Thor wears a magical belt Megingjard which doubles his already considerable strength..
Thor's weapon is the mighty hammer Mjöllnir ("the crusher"), small amulets of which are worn by true folk as a sign of troth. Thor not only used his hammer for fighting giants, but also for hallowing both brides and funeral pyres, and several runic inscriptions from the Viking Age in Scandinavia call on him for protection and to hallow the runes.
Thor was usually portrayed as a large, powerful man with fair hair and a red beard who possessed fiery eyes of lighting. But despite his ferocious appearance, he is very popular as the protector of both gods and humans against the forces of evil.
The extraordinary distribution of place-names attributed to Thor attest to his popularity - the frequency is second only to those named for Odin / Wodan.

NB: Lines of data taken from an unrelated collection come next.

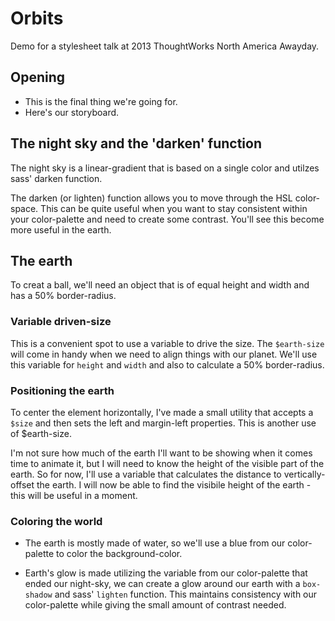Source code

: Orbits
========

Demo for a stylesheet talk at 2013 ThoughtWorks North America Awayday.


## Opening
* This is the final thing we're going for.
* Here's our storyboard.


## The night sky and the 'darken' function
The night sky is a linear-gradient that is based on a single color and utilzes sass' darken function.

The darken (or lighten) function allows you to move through the HSL color-space. This can be quite useful when you want to stay consistent within your color-palette and need to create some contrast.  You'll see this become more useful in the earth.


## The earth
To creat a ball, we'll need an object that is of equal height and width and has a 50% border-radius.

### Variable driven-size
This is a convenient spot to use a variable to drive the size. The `$earth-size` will come in handy when we need to align things with our planet.  We'll use this variable for `height` and `width` and also to calculate a 50% border-radius.

### Positioning the earth
To center the element horizontally, I've made a small utility that accepts a `$size` and then sets the left and margin-left properties.  This is another use of $earth-size.

I'm not sure how much of the earth I'll want to be showing when it comes time to animate it, but I will need to know the height of the visible part of the earth.  So for now, I'll use a variable that calculates the distance to vertically-offset the earth.  I will now be able to find the visibile height of the earth - this will be useful in a moment.


### Coloring the world
* The earth is mostly made of water, so we'll use a blue from our color-palette to color the background-color.


* Earth's glow is made utilizing the variable from our color-palette that ended our night-sky, we can create a glow around our earth with a `box-shadow` and sass' `lighten` function.  This maintains consistency with our color-palette while giving the small amount of contrast needed.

Although Thor is sometimes shown as being slow-witted in comparison with Odin or Loki, he is a practical god whose solutions to problems are usually swift, effective, and show the common sense the other two sometimes lack. He is also called the "Deep-Thinker," and in one Eddic poem, outwits the clever dwarf Alviss ("All-Wise") by engaging him in a riddle contest until dawn turns the dwarf to stone.

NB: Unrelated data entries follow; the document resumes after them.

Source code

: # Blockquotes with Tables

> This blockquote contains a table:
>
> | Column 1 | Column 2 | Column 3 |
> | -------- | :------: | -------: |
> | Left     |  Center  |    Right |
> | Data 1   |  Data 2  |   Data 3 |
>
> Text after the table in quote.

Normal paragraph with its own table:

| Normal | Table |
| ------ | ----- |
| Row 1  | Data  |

Thor is best-known for his ceaseless battle against the giants. He is not a bloody-minded reaver, however, but a warder who protects the folk of Midgard and Asgard against the menacing beings who seek destroy our world; unlike Odin, he never involves himself in the battles of men, but the gods often seem to rely on his protection.
When he travels to Jotunheim, Loki often goes with him; as Thor is the only god that Loki really seems to respect.
His greatest enemy is Jormungand, the Midgard Serpent. At the day of Ragnarok, Thor will kill this serpent but will die from its poison. His sons will inherit his hammer after his death.

Other names:
THOR - Thunder
Vingthor - Winged Thor
Vingner - Winged
Vior - Hallower
Hlordi - Heat
Trudgälmer - Song of strength
Thor Karl - Man Thor
Födhr Thor - Father Thor
Akathor - Driver Thor
Hild tundr gudh - Thunder war god
Vagntyr - Chariot god
Asabrag - Aesir Chief
Ennilang - Desired
Eindridi - One-rider
Bjorn - Bear
Hardveur - Door hallower
Sonnung - Child of the sun
Asathor - Thor the Aesir
Vigithuner - Thor the Killer
Tundrtyr - Thunder god

Old Norse: Týr Pronunciation: Teer
Anglo-Saxon: Tue / Tiw Continental Saxon: Seaxnet Old High German: Ziu
Gothic: Tyz Old Scandinavian: Ti, Ty Proto-Germanic: TIWAZ
Tuesday is named after him (Tue's day). Deutschland (Germany) is also named after him (Tue's Land).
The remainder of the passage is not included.